History of Medical Coding – Treatment Codes
HCPCS – Healthcare Common Procedure Coding System
The HCPCS coding system was developed in 1983 by the Centers for Medicare and Medicaid. it is also referred to as “Hick Picks”. The intent of HCPCS was to provide a standardized coding system for healthcare – both services and supplies. The HCPCS system is based on the American Medical Association’s (AMA) CPT codes.
The use of HCPCS became necessary for all government (Medicare & Medicaid) and private insurers to process claims consistently. It was adopted in 1983. It’s intent was to provide a uniform way to classify services, standardize coding, and meet the needs of Medicare and Medicaid.
HCPCS consists of three levels of codes:
- Level I – American Medical Association CPT codes.
- Level II – Codes for non-physician services not covered by CPT codes like ambulance, supplies, and medical devices. These codes begin with letters (A thru V) followed by four numeric digits. Level II codes are updated every year.
- Level III – Local codes developed by Medicare contractors, and state Medicaid organizations, and private insurance companies. These codes have a similar structure to Level II codes and begin with the letter W thru Z and followed by four digits. Level III use was discontinued in 2003 in favor of coding that is consistent regardless of agency or location.
History of Medical Coding – CPT System
CPT stands for Current Procedural Technology. These are codes that identify the services performed on a patient by doctors and other healthcare providers. CPT codes were developed by the American Medical Association in 1966. The first addition of CPT codes was numeric with two to four digits. The original intent of CPT codes as not to be used for payment of insurance claims. It was intended as a simplified means for doctors to document procedures performed on patients for purpose of medical records.
The second edition of the CPT codes occurred in 1970. The procedure coding system developed into a 5 digit format.
In 1983 the Centers for Medicare and Medicaid Services (formerly Health Claim Financial Administration) combined the HCPCS coding system with the CPT coding system. The CPT coding system was to be maintained by the AMA and required its use for all Medicare billing.
New editions of the updated CPT codes are released each year in October. Codes are added, removed, and revised with each revision. Changes to codes can be initiated by providers, medical societies, or responsible organizations. Changes are governed by the CPT editorial panel consisting of 16 representatives.
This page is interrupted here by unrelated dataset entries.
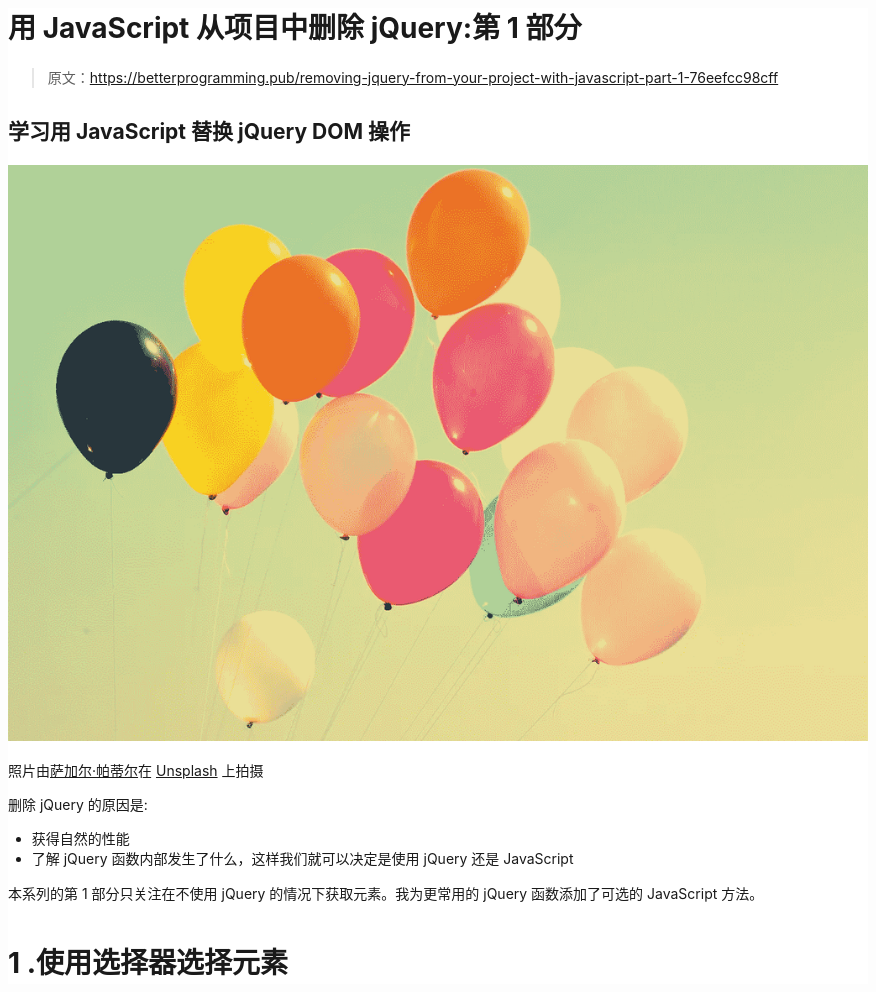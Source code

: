 # 用 JavaScript 从项目中删除 jQuery:第 1 部分

> 原文：<https://betterprogramming.pub/removing-jquery-from-your-project-with-javascript-part-1-76eefcc98cff>

## 学习用 JavaScript 替换 jQuery DOM 操作

![](img/8f2a4bace15ee828ebf62a6195d91bea.png)

照片由[萨加尔·帕蒂尔](https://unsplash.com/@sagarp7?utm_source=unsplash&utm_medium=referral&utm_content=creditCopyText)在 [Unsplash](https://unsplash.com/s/photos/baloons?utm_source=unsplash&utm_medium=referral&utm_content=creditCopyText) 上拍摄

删除 jQuery 的原因是:

*   获得自然的性能
*   了解 jQuery 函数内部发生了什么，这样我们就可以决定是使用 jQuery 还是 JavaScript

本系列的第 1 部分只关注在不使用 jQuery 的情况下获取元素。我为更常用的 jQuery 函数添加了可选的 JavaScript 方法。

# 1 .使用选择器选择元素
HIPAA Impact on the History of Medical Coding
IN 1996, legislation called the Health Insurance Portability and Accountability Act (HIPAA) was enacted. HIPAA had provisions in the Administrative Simplification statue impacting coding. Called Transaction and Code Set Standards, this required the adoption of specific code sets for diagnosis and treatment codes. The HIPAA adopted HCPCS, CPT-4, CDT (Dental Codes), ICD-9, and NDC (National Drug Codes). HIPAA also required the use of unique identification numbers for providers and insurance companies. HIPAA mandated the use of ICD-10 diagnosis codes beginning October 1st, 2014.
History of Medical Coding Summary
So the history of medical coding can be traced back to England in the 1600’s as a way of classifying death. This evolved through an international effort that resulted in the ICD-9 and ICD-10 diagnosis codes we use today.
CPT codes were more recently developed in the United States by the AMA in the 1960’s as a shorthand way to document medial treatment. These later evolved and matured to be endorsed by the federal government and universally used for the reimbursement of insurance claims.